▶ [EXERCISE GOAL]
Extract, exactly as written, each line from the start of the records below to the line containing "### **Play a movie:**", both ends included; drop the pictures.
Start of THE DATA
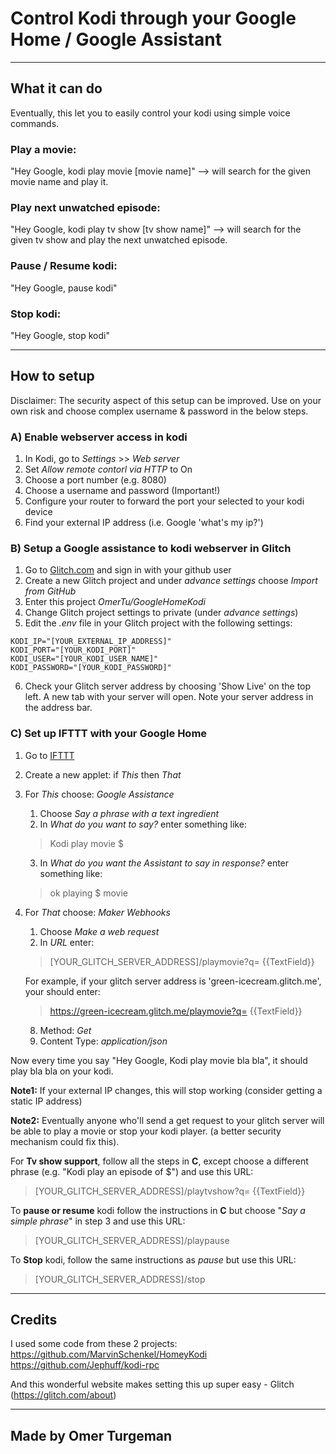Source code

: Control Kodi through your Google Home / Google Assistant
=========================

------------
## What it can do

Eventually, this let you to easily control your kodi using simple voice commands.

### **Play a movie:**
"Hey Google, kodi play movie [movie name]" --> will search for the given movie name and play it.

### **Play next unwatched episode:**
"Hey Google, kodi play tv show [tv show name]" --> will search for the given tv show and play the next unwatched episode.

### **Pause / Resume kodi:**
"Hey Google, pause kodi"

### **Stop kodi:**
"Hey Google, stop kodi"

------------
## How to setup

Disclaimer: The security aspect of this setup can be improved. Use on your own risk and choose complex username & password in the below steps.

### **A) Enable webserver access in kodi**
1. In Kodi, go to *Settings* >> *Web server*
2. Set *Allow remote contorl via HTTP* to On
3. Choose a port number (e.g. 8080)
4. Choose a username and password (Important!)
5. Configure your router to forward the port your selected to your kodi device
6. Find your external IP address (i.e. Google 'what's my ip?')


### **B) Setup a Google assistance to kodi webserver in Glitch**
1. Go to [Glitch.com](https://glitch.com) and sign in with your github user
2. Create a new Glitch project and under *advance settings* choose *Import from GitHub*
3. Enter this project *OmerTu/GoogleHomeKodi*
4. Change Glitch project settings to private (under *advance settings*)
5. Edit the *.env* file in your Glitch project with the following settings:
```
KODI_IP="[YOUR_EXTERNAL_IP_ADDRESS]"
KODI_PORT="[YOUR_KODI_PORT]"
KODI_USER="[YOUR_KODI_USER_NAME]"
KODI_PASSWORD="[YOUR_KODI_PASSWORD]"
```
6. Check your Glitch server address by choosing 'Show Live' on the top left. A new tab with your server will open. Note your server address in the address bar.


### C) Set up IFTTT with your Google Home

1. Go to [IFTTT](https://ifttt.com)
2. Create a new applet: if *This* then *That*
3. For *This* choose: *Google Assistance*
    1. Choose *Say a phrase with a text ingredient*
    2. In *What do you want to say?* enter something like:
    > Kodi play movie $
    3. In *What do you want the Assistant to say in response?* enter something like:
    > ok playing $ movie
4. For *That* choose: *Maker Webhooks*
    1. Choose *Make a web request*
    2. In *URL* enter:
    >[YOUR_GLITCH_SERVER_ADDRESS]/playmovie?q= {{TextField}}
    
    For example, if your glitch server address is 'green-icecream.glitch.me', your should enter:
    >https://green-icecream.glitch.me/playmovie?q= {{TextField}}
    
    8. Method: *Get*
    9. Content Type: *application/json*


Now every time you say "Hey Google, Kodi play movie bla bla", it should play bla bla on your kodi.

**Note1:** If your external IP changes, this will stop working (consider getting a static IP address)

**Note2:** Eventually anyone who'll send a get request to your glitch server will be able to play a movie or stop your kodi player. (a better security mechanism could fix this).

For **Tv show support**, follow all the steps in **C**, except choose a different phrase (e.g. "Kodi play an episode of $") and use this URL:
>[YOUR_GLITCH_SERVER_ADDRESS]/playtvshow?q= {{TextField}}

To **pause or resume** kodi follow the instructions in **C** but choose "*Say a simple phrase*" in step 3 and use this URL:
>[YOUR_GLITCH_SERVER_ADDRESS]/playpause

To **Stop** kodi, follow the same instructions as *pause* but use this URL:
>[YOUR_GLITCH_SERVER_ADDRESS]/stop


------------
## Credits ##
I used some code from these 2 projects:
https://github.com/MarvinSchenkel/HomeyKodi
https://github.com/Jephuff/kodi-rpc

And this wonderful website makes setting this up super easy -  Glitch (https://glitch.com/about)


-----------------
Made by Omer Turgeman
-----------------
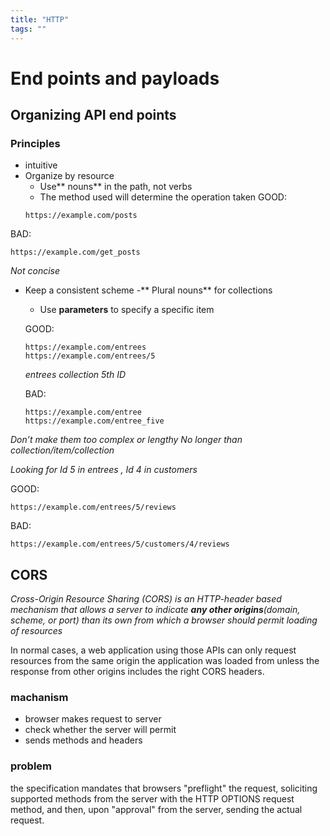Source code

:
 ```yaml
---
title: "HTTP"
tags: ""
---
```


# End points and payloads
## Organizing API end points

### Principles
- intuitive
- Organize by resource
  - Use** nouns** in the path, not verbs
  - The method used will determine the operation taken
GOOD:
  ```
  https://example.com/posts
  ```
BAD:
  
  ```
  https://example.com/get_posts
  ```
  *Not concise*
- Keep a consistent scheme
  -** Plural nouns** for collections
  - Use **parameters** to specify a specific item
  
  
  
  GOOD:
  ```
  https://example.com/entrees
  https://example.com/entrees/5
  ```
  *entrees collection 5th ID*


  BAD:
  ```
  https://example.com/entree
  https://example.com/entree_five
  ```
 _Don’t make them too complex or lengthy
No longer than collection/item/collection_


*Looking for Id 5 in entrees , Id 4 in customers*
  
  
  GOOD:
  ```
  https://example.com/entrees/5/reviews
  ```
BAD:


```
https://example.com/entrees/5/customers/4/reviews
```

## CORS
_Cross-Origin Resource Sharing (CORS) is an HTTP-header based mechanism that allows a server to indicate **any other origins**(domain, scheme, or port) than its own from which a browser should permit loading of resources_

In normal cases, a web application using those APIs can only request resources from the same origin the application was loaded from unless the response from other origins includes the right CORS headers.

### machanism
- browser makes request to server
- check whether the server will permit
- sends methods and headers

### problem
the specification mandates that browsers "preflight" the request, soliciting supported methods from the server with the HTTP OPTIONS request method, and then, upon "approval" from the server, sending the actual request.
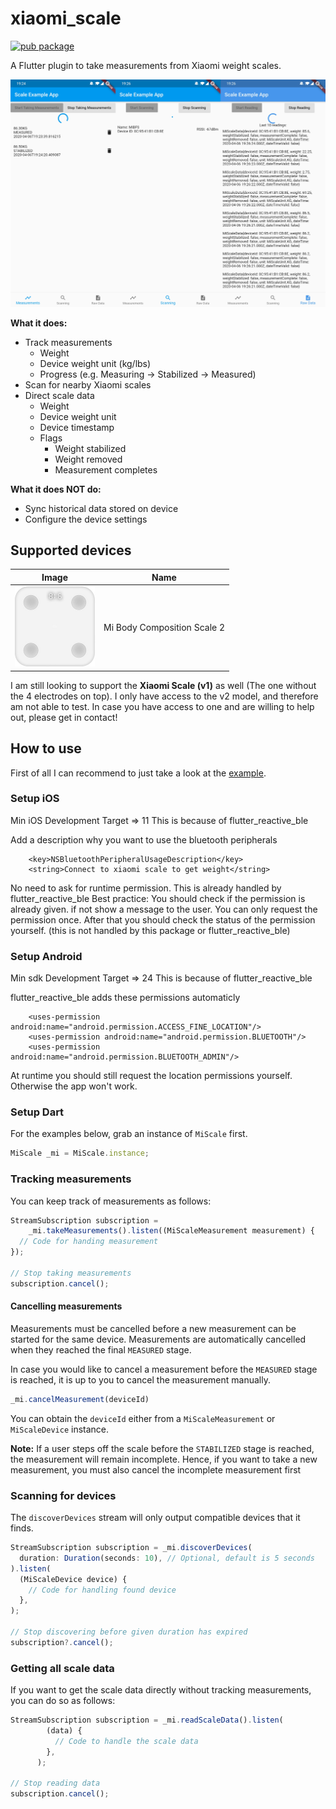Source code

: # xiaomi_scale

[![pub package](https://img.shields.io/pub/v/xiaomi_scale.svg)](https://pub.dartlang.org/packages/xiaomi_scale)

A Flutter plugin to take measurements from Xiaomi weight scales.

<img src="https://raw.githubusercontent.com/BeMacized/xiaomi_scale/master/readme_res/screenshots.png" alt="App Screenshots" width="512">

**What it does:**

* Track measurements
  * Weight
  * Device weight unit (kg/lbs)
  * Progress (e.g. Measuring -> Stabilized -> Measured)
* Scan for nearby Xiaomi scales
* Direct scale data
  * Weight
  * Device weight unit
  * Device timestamp
  * Flags
    * Weight stabilized
    * Weight removed
    * Measurement completes

**What it does NOT do:**

* Sync historical data stored on device
* Configure the device settings

## Supported devices

| **Image**                                                    | **Name**                    |
| ------------------------------------------------------------ | --------------------------- |
| <img src="https://raw.githubusercontent.com/BeMacized/xiaomi_scale/master/readme_res/scale_v2.jpg" alt="Mi Body Composition Scale 2" width="128"> | Mi Body Composition Scale 2 |

I am still looking to support the **Xiaomi Scale (v1)** as well (The one without the 4 electrodes on top).
I only have access to the v2 model, and therefore am not able to test. In case you have access to one and are willing to help out, please get in contact!

## How to use

First of all I can recommend to just take a look at the [example](https://github.com/BeMacized/xiaomi_scale/tree/master/example).

### Setup iOS

Min iOS Development Target => 11
This is because of flutter_reactive_ble

Add a description why you want to use the bluetooth peripherals
```
	<key>NSBluetoothPeripheralUsageDescription</key>
	<string>Connect to xiaomi scale to get weight</string>
```

No need to ask for runtime permission. This is already handled by flutter_reactive_ble
Best practice: 
    You should check if the permission is already given. if not show a message to the user. You can only request the permission once.
    After that you should check the status of the permission yourself. (this is not handled by this package or flutter_reactive_ble)

### Setup Android

Min sdk Development Target => 24
This is because of flutter_reactive_ble

flutter_reactive_ble adds these permissions automaticly
```
    <uses-permission android:name="android.permission.ACCESS_FINE_LOCATION"/>
    <uses-permission android:name="android.permission.BLUETOOTH"/>
    <uses-permission android:name="android.permission.BLUETOOTH_ADMIN"/>
```

At runtime you should still request the location permissions yourself. Otherwise the app won't work.

### Setup Dart


For the examples below, grab an instance of `MiScale` first.

```typescript
MiScale _mi = MiScale.instance;
```

### Tracking measurements

You can keep track of measurements as follows:

```typescript
StreamSubscription subscription =
    _mi.takeMeasurements().listen((MiScaleMeasurement measurement) {
  // Code for handing measurement
});

// Stop taking measurements
subscription.cancel();
```

#### Cancelling measurements

Measurements must be cancelled before a new measurement can be started for the same device. Measurements are automatically cancelled when they reached the final `MEASURED` stage.

In case you would like to cancel a measurement before the `MEASURED` stage is reached, it is up to you to cancel the measurement manually.

```typescript
_mi.cancelMeasurement(deviceId)
```

You can obtain the `deviceId` either from a `MiScaleMeasurement` or `MiScaleDevice` instance.

**Note:** If a user steps off the scale before the `STABILIZED` stage is reached, the measurement will remain incomplete. Hence, if you want to take a new measurement, you must also cancel the incomplete measurement first

### Scanning for devices

The `discoverDevices` stream will only output compatible devices that it finds.

```typescript
StreamSubscription subscription = _mi.discoverDevices(
  duration: Duration(seconds: 10), // Optional, default is 5 seconds
).listen(
  (MiScaleDevice device) {
    // Code for handling found device
  },
);

// Stop discovering before given duration has expired
subscription?.cancel();
```

### Getting all scale data

If you want to get the scale data directly without tracking measurements, you can do so as follows:

```typescript
StreamSubscription subscription = _mi.readScaleData().listen(
        (data) {
          // Code to handle the scale data
        },
      );

// Stop reading data
subscription.cancel();
```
End of THE DATA
▶ [RESULT FOR THIS TASK]
Source code

: Control Kodi through your Google Home / Google Assistant
=========================

------------
## What it can do

Eventually, this let you to easily control your kodi using simple voice commands.

### **Play a movie:**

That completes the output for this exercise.